Additionally, we could note changes in the ESV (control vs MI d6, p <  0.001; control vs MI d30, p <  0.001; IR d6 vs MI d6, p =  0.003; IR d30 vs MI d30, p <  0.001; Fig. 4B).

The SV decreased after MI at day 6 (control vs MI d6, p =  0.012; Fig. 4B) and increased over time (MI d6 vs MI d30, p =  0.0061).

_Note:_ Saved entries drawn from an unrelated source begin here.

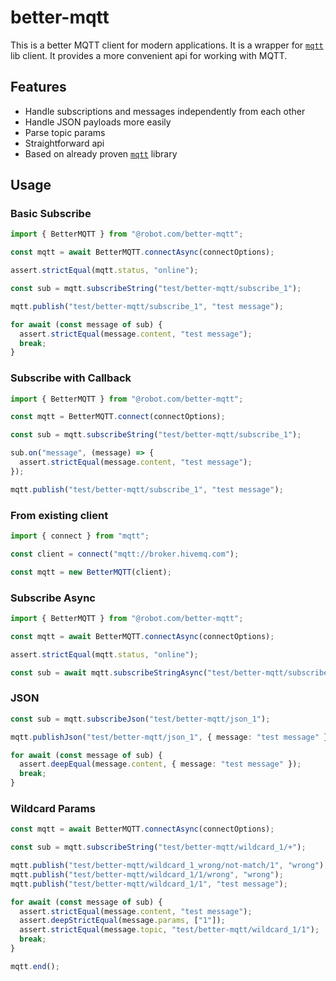 # better-mqtt

This is a better MQTT client for modern applications. It is a wrapper for [`mqtt`](https://www.npmjs.com/package/mqtt) lib client. It provides a more convenient api for working with MQTT.

## Features

- Handle subscriptions and messages independently from each other
- Handle JSON payloads more easily
- Parse topic params
- Straightforward api
- Based on already proven [`mqtt`](https://www.npmjs.com/package/mqtt) library

## Usage

### Basic Subscribe

```ts
import { BetterMQTT } from "@robot.com/better-mqtt";

const mqtt = await BetterMQTT.connectAsync(connectOptions);

assert.strictEqual(mqtt.status, "online");

const sub = mqtt.subscribeString("test/better-mqtt/subscribe_1");

mqtt.publish("test/better-mqtt/subscribe_1", "test message");

for await (const message of sub) {
  assert.strictEqual(message.content, "test message");
  break;
}
```

### Subscribe with Callback

```ts
import { BetterMQTT } from "@robot.com/better-mqtt";

const mqtt = BetterMQTT.connect(connectOptions);

const sub = mqtt.subscribeString("test/better-mqtt/subscribe_1");

sub.on("message", (message) => {
  assert.strictEqual(message.content, "test message");
});

mqtt.publish("test/better-mqtt/subscribe_1", "test message");
```

### From existing client

```ts
import { connect } from "mqtt";

const client = connect("mqtt://broker.hivemq.com");

const mqtt = new BetterMQTT(client);
```

### Subscribe Async

```ts
import { BetterMQTT } from "@robot.com/better-mqtt";

const mqtt = await BetterMQTT.connectAsync(connectOptions);

assert.strictEqual(mqtt.status, "online");

const sub = await mqtt.subscribeStringAsync("test/better-mqtt/subscribe_2");
```

### JSON

```ts
const sub = mqtt.subscribeJson("test/better-mqtt/json_1");

mqtt.publishJson("test/better-mqtt/json_1", { message: "test message" });

for await (const message of sub) {
  assert.deepEqual(message.content, { message: "test message" });
  break;
}
```

### Wildcard Params

```ts
const mqtt = await BetterMQTT.connectAsync(connectOptions);

const sub = mqtt.subscribeString("test/better-mqtt/wildcard_1/+");

mqtt.publish("test/better-mqtt/wildcard_1_wrong/not-match/1", "wrong");
mqtt.publish("test/better-mqtt/wildcard_1/1/wrong", "wrong");
mqtt.publish("test/better-mqtt/wildcard_1/1", "test message");

for await (const message of sub) {
  assert.strictEqual(message.content, "test message");
  assert.deepStrictEqual(message.params, ["1"]);
  assert.strictEqual(message.topic, "test/better-mqtt/wildcard_1/1");
  break;
}

mqtt.end();
```
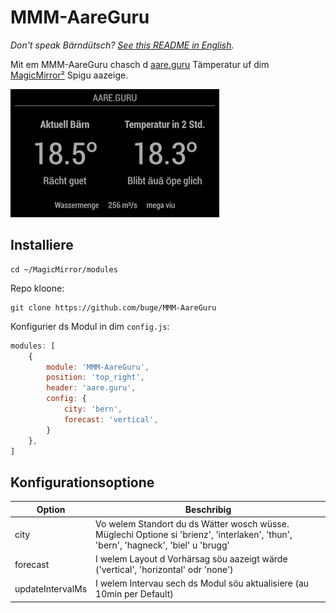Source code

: # MMM-AareGuru

*Don't speak Bärndütsch? [See this README in English](README-en.md).*

Mit em MMM-AareGuru chasch d [aare.guru](https://aare.guru/) Tämperatur uf
dim [MagicMirror²](https://github.com/MichMich/MagicMirror/) Spigu aazeige.

![Display](display.png)


## Installiere

```shell
cd ~/MagicMirror/modules
```

Repo kloone:
```shell
git clone https://github.com/buge/MMM-AareGuru
```

Konfigurier ds Modul in dim `config.js`:
```js
modules: [
	{
		module: 'MMM-AareGuru',
		position: 'top_right',
		header: 'aare.guru',
		config: {
			city: 'bern',
			forecast: 'vertical',
		}
	},
]
```


## Konfigurationsoptione

|      Option      | Beschribig
|------------------|-------------
| city             | Vo welem Standort du ds Wätter wosch wüsse. Müglechi Optione si 'brienz', 'interlaken', 'thun', 'bern', 'hagneck', 'biel' u 'brugg'
| forecast         | I welem Layout d Vorhärsag söu aazeigt wärde ('vertical', 'horizontal' odr 'none')
| updateIntervalMs | I welem Intervau sech ds Modul söu aktualisiere (au 10min per Default)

In line with the defect after MI, the EF was significantly lower after permanent LAD ligation than IR injury (control vs MI d6, p <  0.001; control vs MI d30, p <  0.001; IR d6 vs MI d6, p <  0.001; IR d30 vs MI d30, p <  0.001, Fig. 4B). After transient ligation, the EF was preserved after day 6 (control vs IR d6, ns; control vs IR d30, ns).

Furthermore, we could detect no improvement in the EF after 30 days of follow-up (IR d6 vs IR d30, ns; MI d6 vs MI d30, ns). Correlations of the cardiac function to the histological defect such as positive correlation to EDV (r =   0.618, p =  0.006), ESV (r =   0.626, p =  0.005), and negative correlation to EF (r =   -0.563, p =  0.015) underlining the methods itself are displayed in the supplement.

Finally, we evaluated the correlation of LVMV to cardiac volume and function estimated by the QGS software for both models.

We could detect a positive correlation after permanent LAD ligation to EDV (r =   0.609, p =  0.007), ESV (r =   0.522, p =  0.026) and SV (r =   0.688, p =  0.002) (Fig. 5).    

After transient LAD ligation, we as well detected several positive correlations: EDV (r =   0.714, p <  0.001), ESV (r =   0.592, p =  0.009), and SV (r =   0.540, p =  0.021).